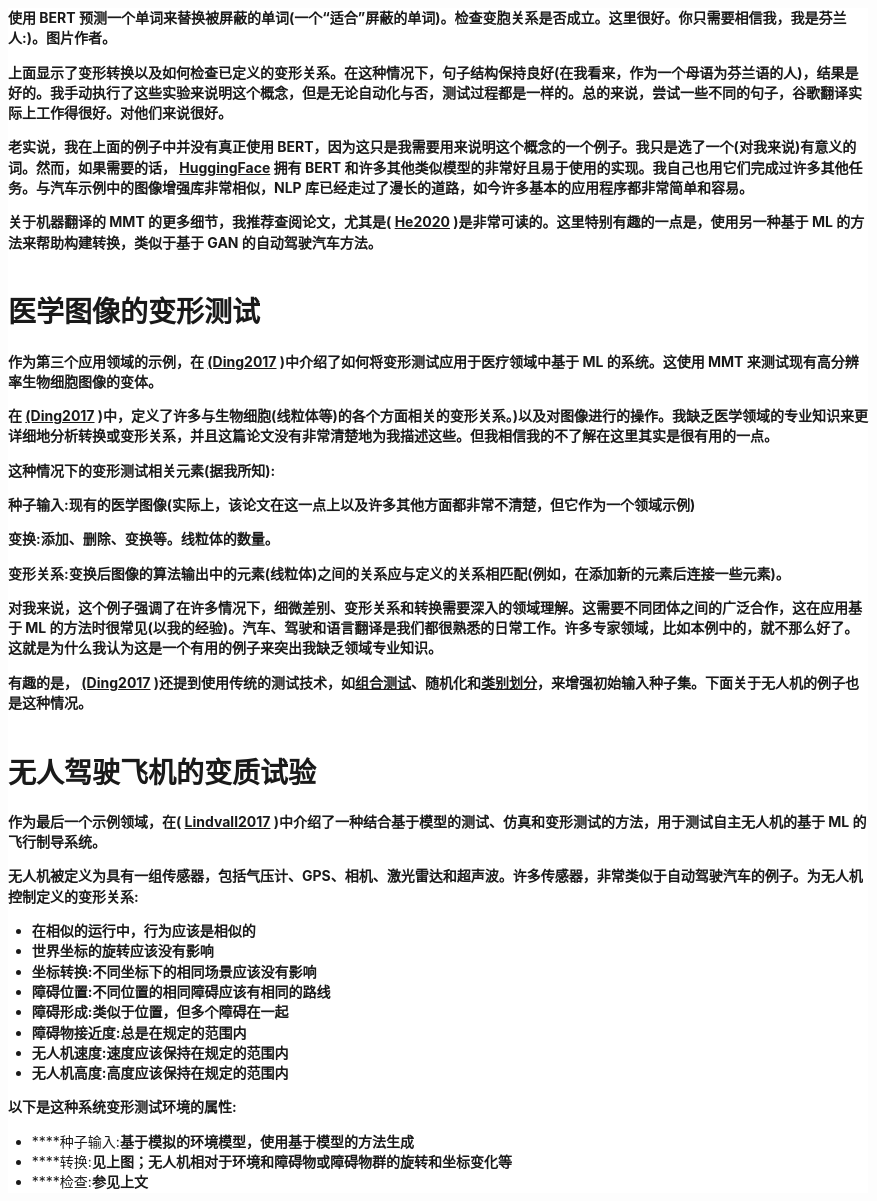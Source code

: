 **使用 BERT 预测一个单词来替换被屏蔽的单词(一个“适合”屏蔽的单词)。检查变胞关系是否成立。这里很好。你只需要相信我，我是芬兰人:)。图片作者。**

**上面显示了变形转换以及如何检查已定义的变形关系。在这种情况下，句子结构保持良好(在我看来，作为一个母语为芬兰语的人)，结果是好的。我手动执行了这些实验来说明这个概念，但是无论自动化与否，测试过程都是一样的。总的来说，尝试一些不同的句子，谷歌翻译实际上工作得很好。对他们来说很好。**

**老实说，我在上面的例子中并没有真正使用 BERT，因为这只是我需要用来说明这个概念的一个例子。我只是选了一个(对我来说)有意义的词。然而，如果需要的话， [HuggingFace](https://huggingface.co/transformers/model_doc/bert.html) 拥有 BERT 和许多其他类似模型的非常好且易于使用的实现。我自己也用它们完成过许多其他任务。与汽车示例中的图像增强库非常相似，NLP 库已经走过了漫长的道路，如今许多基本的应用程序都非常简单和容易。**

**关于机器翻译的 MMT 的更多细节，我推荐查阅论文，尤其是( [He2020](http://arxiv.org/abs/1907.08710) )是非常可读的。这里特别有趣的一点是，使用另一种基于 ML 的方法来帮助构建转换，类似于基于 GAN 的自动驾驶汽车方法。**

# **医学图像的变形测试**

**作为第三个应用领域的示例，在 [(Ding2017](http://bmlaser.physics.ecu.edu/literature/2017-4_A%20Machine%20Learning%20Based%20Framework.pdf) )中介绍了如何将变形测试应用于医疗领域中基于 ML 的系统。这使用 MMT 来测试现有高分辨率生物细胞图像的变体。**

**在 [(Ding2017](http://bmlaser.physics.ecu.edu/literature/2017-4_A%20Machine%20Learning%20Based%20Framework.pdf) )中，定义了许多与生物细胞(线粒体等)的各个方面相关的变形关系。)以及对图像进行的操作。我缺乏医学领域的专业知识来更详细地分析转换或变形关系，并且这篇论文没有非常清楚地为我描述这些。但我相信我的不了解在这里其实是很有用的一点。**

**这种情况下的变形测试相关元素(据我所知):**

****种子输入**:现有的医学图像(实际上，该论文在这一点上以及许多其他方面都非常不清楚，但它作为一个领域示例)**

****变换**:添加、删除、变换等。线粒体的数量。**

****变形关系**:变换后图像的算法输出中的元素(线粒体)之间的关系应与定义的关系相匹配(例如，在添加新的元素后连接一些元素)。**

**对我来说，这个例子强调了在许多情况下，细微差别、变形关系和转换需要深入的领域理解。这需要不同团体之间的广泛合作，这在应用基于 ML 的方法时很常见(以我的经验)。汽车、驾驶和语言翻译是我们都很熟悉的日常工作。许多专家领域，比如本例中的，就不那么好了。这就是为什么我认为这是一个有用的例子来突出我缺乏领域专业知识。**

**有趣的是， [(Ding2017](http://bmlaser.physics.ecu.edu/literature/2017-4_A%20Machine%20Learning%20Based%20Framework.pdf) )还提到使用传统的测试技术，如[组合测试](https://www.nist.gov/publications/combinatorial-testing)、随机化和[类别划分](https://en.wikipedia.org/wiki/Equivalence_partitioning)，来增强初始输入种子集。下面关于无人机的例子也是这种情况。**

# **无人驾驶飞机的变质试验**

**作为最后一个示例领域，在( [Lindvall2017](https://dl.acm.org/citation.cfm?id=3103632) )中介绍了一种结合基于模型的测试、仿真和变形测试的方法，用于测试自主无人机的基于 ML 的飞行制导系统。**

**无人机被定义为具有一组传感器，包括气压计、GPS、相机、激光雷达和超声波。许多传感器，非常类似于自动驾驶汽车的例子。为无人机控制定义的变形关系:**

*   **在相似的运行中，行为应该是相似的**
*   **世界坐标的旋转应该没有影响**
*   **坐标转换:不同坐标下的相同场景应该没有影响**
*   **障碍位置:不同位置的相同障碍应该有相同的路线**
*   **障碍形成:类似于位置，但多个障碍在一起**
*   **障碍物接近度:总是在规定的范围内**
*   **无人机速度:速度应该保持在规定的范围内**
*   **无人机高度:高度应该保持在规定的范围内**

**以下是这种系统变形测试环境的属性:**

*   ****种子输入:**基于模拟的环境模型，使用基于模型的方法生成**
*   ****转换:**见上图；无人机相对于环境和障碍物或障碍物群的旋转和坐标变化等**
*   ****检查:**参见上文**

------------------------

THE PROBLEM:
Go through the entries above, and wherever a line holds the word "physics", copy that line.

WRITTEN RESPONSE:
**作为第三个应用领域的示例，在 [(Ding2017](http://bmlaser.physics.ecu.edu/literature/2017-4_A%20Machine%20Learning%20Based%20Framework.pdf) )中介绍了如何将变形测试应用于医疗领域中基于 ML 的系统。这使用 MMT 来测试现有高分辨率生物细胞图像的变体。**
**在 [(Ding2017](http://bmlaser.physics.ecu.edu/literature/2017-4_A%20Machine%20Learning%20Based%20Framework.pdf) )中，定义了许多与生物细胞(线粒体等)的各个方面相关的变形关系。)以及对图像进行的操作。我缺乏医学领域的专业知识来更详细地分析转换或变形关系，并且这篇论文没有非常清楚地为我描述这些。但我相信我的不了解在这里其实是很有用的一点。**
**有趣的是， [(Ding2017](http://bmlaser.physics.ecu.edu/literature/2017-4_A%20Machine%20Learning%20Based%20Framework.pdf) )还提到使用传统的测试技术，如[组合测试](https://www.nist.gov/publications/combinatorial-testing)、随机化和[类别划分](https://en.wikipedia.org/wiki/Equivalence_partitioning)，来增强初始输入种子集。下面关于无人机的例子也是这种情况。**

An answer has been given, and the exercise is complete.